───── Extracted data

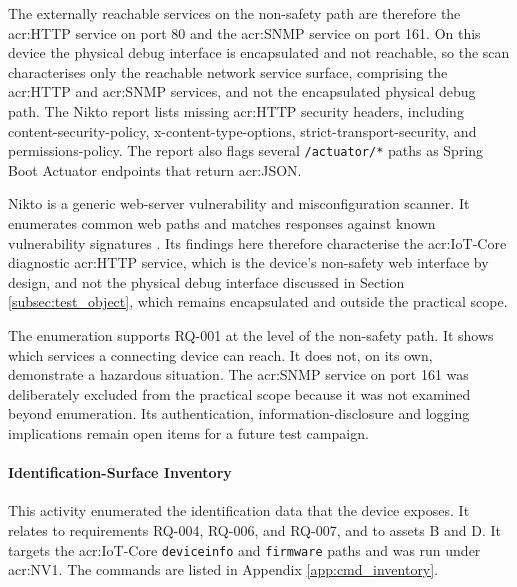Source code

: The externally reachable services on the non-safety path are therefore the \gls{acr:HTTP} service on port 80 and the \gls{acr:SNMP} service on port 161. On this device the physical debug interface is encapsulated and not reachable, so the scan characterises only the reachable network service surface, comprising the \gls{acr:HTTP} and \gls{acr:SNMP} services, and not the encapsulated physical debug path. The Nikto report lists missing \gls{acr:HTTP} security headers, including content-security-policy, x-content-type-options, strict-transport-security, and permissions-policy. The report also flags several \texttt{/actuator/*} paths as Spring Boot Actuator endpoints that return \gls{acr:JSON}.

Nikto is a generic web-server vulnerability and misconfiguration scanner. It enumerates common web paths and matches responses against known vulnerability signatures \cite{nikto_overview}. Its findings here therefore characterise the \gls{acr:IoT}-Core diagnostic \gls{acr:HTTP} service, which is the device's non-safety web interface by design, and not the physical debug interface discussed in Section \ref{subsec:test_object}, which remains encapsulated and outside the practical scope.


The enumeration supports RQ-001 at the level of the non-safety path. It shows which services a connecting device can reach. It does not, on its own, demonstrate a hazardous situation. The \gls{acr:SNMP} service on port 161 was deliberately excluded from the practical scope because it was not examined beyond enumeration. Its authentication, information-disclosure and logging implications remain open items for a future test campaign.

\paragraph{Identification-Surface Inventory}
\label{subsec:res_identification}
This activity enumerated the identification data that the device exposes. It relates to requirements RQ-004, RQ-006, and RQ-007, and to assets B and D. It targets the \gls{acr:IoT}-Core \texttt{deviceinfo} and \texttt{firmware} paths and was run under \gls{acr:NV1}. The commands are listed in Appendix \ref{app:cmd_inventory}.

──────────

**The problem**
Your answer must be an exact copy of the listing, with every picture omitted.

**Exercise answer**
Source code

: The externally reachable services on the non-safety path are therefore the \gls{acr:HTTP} service on port 80 and the \gls{acr:SNMP} service on port 161. On this device the physical debug interface is encapsulated and not reachable, so the scan characterises only the reachable network service surface, comprising the \gls{acr:HTTP} and \gls{acr:SNMP} services, and not the encapsulated physical debug path. The Nikto report lists missing \gls{acr:HTTP} security headers, including content-security-policy, x-content-type-options, strict-transport-security, and permissions-policy. The report also flags several \texttt{/actuator/*} paths as Spring Boot Actuator endpoints that return \gls{acr:JSON}.

Nikto is a generic web-server vulnerability and misconfiguration scanner. It enumerates common web paths and matches responses against known vulnerability signatures \cite{nikto_overview}. Its findings here therefore characterise the \gls{acr:IoT}-Core diagnostic \gls{acr:HTTP} service, which is the device's non-safety web interface by design, and not the physical debug interface discussed in Section \ref{subsec:test_object}, which remains encapsulated and outside the practical scope.


The enumeration supports RQ-001 at the level of the non-safety path. It shows which services a connecting device can reach. It does not, on its own, demonstrate a hazardous situation. The \gls{acr:SNMP} service on port 161 was deliberately excluded from the practical scope because it was not examined beyond enumeration. Its authentication, information-disclosure and logging implications remain open items for a future test campaign.

\paragraph{Identification-Surface Inventory}
\label{subsec:res_identification}
This activity enumerated the identification data that the device exposes. It relates to requirements RQ-004, RQ-006, and RQ-007, and to assets B and D. It targets the \gls{acr:IoT}-Core \texttt{deviceinfo} and \texttt{firmware} paths and was run under \gls{acr:NV1}. The commands are listed in Appendix \ref{app:cmd_inventory}.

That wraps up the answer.